### Task objective
Up to and including the line that contains "## CUSTOM TRAINING", repeat the entries below exactly from the first line on. Do not carry over any pictures.

### Source material
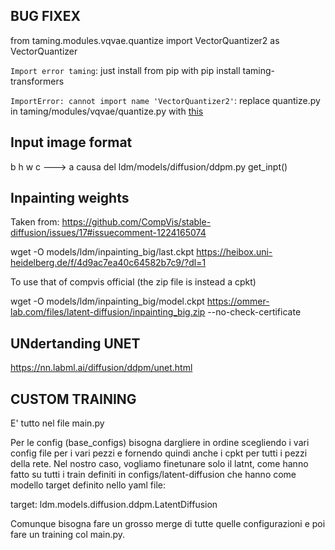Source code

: ## BUG FIXEX
from taming.modules.vqvae.quantize import VectorQuantizer2 as VectorQuantizer

```Import error taming```: just install from pip with pip install taming-transformers

```ImportError: cannot import name 'VectorQuantizer2'```: replace quantize.py in taming/modules/vqvae/quantize.py with [this](https://github.com/CompVis/taming-transformers/blob/master/taming/modules/vqvae/quantize.py)

## Input image format

b h w c ---> a causa del ldm/models/diffusion/ddpm.py get_inpt()

## Inpainting weights
Taken from: https://github.com/CompVis/stable-diffusion/issues/17#issuecomment-1224165074


wget -O models/ldm/inpainting_big/last.ckpt https://heibox.uni-heidelberg.de/f/4d9ac7ea40c64582b7c9/?dl=1

To use that of compvis official (the zip file is instead a cpkt)

wget -O models/ldm/inpainting_big/model.ckpt https://ommer-lab.com/files/latent-diffusion/inpainting_big.zip --no-check-certificate

## UNdertanding UNET

https://nn.labml.ai/diffusion/ddpm/unet.html


## CUSTOM TRAINING
E' tutto nel file main.py

Per le config (base_configs) bisogna dargliere in ordine scegliendo i vari config file per i vari pezzi e fornendo quindi anche i cpkt per tutti i pezzi della rete.
Nel nostro caso, vogliamo finetunare solo il latnt, come hanno fatto su tutti i train definiti in configs/latent-diffusion che hanno come modello target definito nello yaml file:

target: ldm.models.diffusion.ddpm.LatentDiffusion


Comunque bisogna fare un grosso merge di tutte quelle configurazioni e poi fare un training col main.py.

### Solution for this problem
Source code

: ## BUG FIXEX
from taming.modules.vqvae.quantize import VectorQuantizer2 as VectorQuantizer

```Import error taming```: just install from pip with pip install taming-transformers

```ImportError: cannot import name 'VectorQuantizer2'```: replace quantize.py in taming/modules/vqvae/quantize.py with [this](https://github.com/CompVis/taming-transformers/blob/master/taming/modules/vqvae/quantize.py)

## Input image format

b h w c ---> a causa del ldm/models/diffusion/ddpm.py get_inpt()

## Inpainting weights
Taken from: https://github.com/CompVis/stable-diffusion/issues/17#issuecomment-1224165074


wget -O models/ldm/inpainting_big/last.ckpt https://heibox.uni-heidelberg.de/f/4d9ac7ea40c64582b7c9/?dl=1

To use that of compvis official (the zip file is instead a cpkt)

wget -O models/ldm/inpainting_big/model.ckpt https://ommer-lab.com/files/latent-diffusion/inpainting_big.zip --no-check-certificate

## UNdertanding UNET

https://nn.labml.ai/diffusion/ddpm/unet.html


## CUSTOM TRAINING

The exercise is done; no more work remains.